In December 2010, an opinion survey, "Perception and Acceptance of Religious Diversity," conducted by the sociology department of the University of Münster, in partnership with the prestigious TNS Emnid political polling firm, showed that fewer than 5% of Germans believe Islam is a peaceful religion and that more than 40% of Germans believe that the practice of Islam should be vigorously restricted. Significantly, more than 80% of Germans agree with the statement: "Muslims must adapt to our culture."

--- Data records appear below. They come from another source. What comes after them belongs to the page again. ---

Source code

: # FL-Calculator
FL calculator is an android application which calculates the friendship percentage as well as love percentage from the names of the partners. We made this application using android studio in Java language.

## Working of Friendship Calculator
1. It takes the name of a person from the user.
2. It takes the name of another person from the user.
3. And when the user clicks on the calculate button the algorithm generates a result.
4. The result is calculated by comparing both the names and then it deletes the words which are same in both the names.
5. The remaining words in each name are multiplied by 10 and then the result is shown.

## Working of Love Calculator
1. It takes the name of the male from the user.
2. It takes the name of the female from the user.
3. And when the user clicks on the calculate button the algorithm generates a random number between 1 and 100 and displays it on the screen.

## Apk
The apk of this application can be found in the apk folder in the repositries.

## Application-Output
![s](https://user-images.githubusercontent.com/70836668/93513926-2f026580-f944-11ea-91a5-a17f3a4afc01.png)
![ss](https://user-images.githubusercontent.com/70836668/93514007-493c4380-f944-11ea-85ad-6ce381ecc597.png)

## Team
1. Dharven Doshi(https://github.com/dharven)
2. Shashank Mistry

In September 2010, the Friedrich Ebert Foundation, a think tank linked to the center-left Social Democratic Party (SPD), published a survey which found that many Germans believe their country is being "overrun" by Muslim immigrants. It also found that these views are not isolated at the extremes of German society, but are to a large degree "at the center of it."
In August 2010, a book titled "Germany Does Away With Itself" analyzed the social changes that are transforming Germany thanks to the presence of millions of non-integrated Muslims in the country.
In July 2010, the late German magistrate Kirsten Heisig, in her book, "The End of Patience," warned: "The law is slipping out of our hands. It's moving to the streets or into a parallel system where an imam or another representative of the Koran determines what must be done."
In May 2009, Germany's Bundesamt für Verfassungsschutz (BfV), the domestic intelligence agency, reported that there are an estimated 29 Islamist groups in Germany with 34,720 members or supporters who pose a major threat to homeland security. Many of them want to establish a "Koran-state" in Germany: they believe Islamic Sharia law is a divine ordinance that is to replace all other legal systems.
Soeren Kern is Senior Fellow for Transatlantic Relations at the Madrid-based Grupo de Estudios Estratégicos / Strategic Studies Group.Source: http://www.hudson-ny.org/2666/germany-muslim-school-prayers
Copyright - Original materials copyright (c) by the authors.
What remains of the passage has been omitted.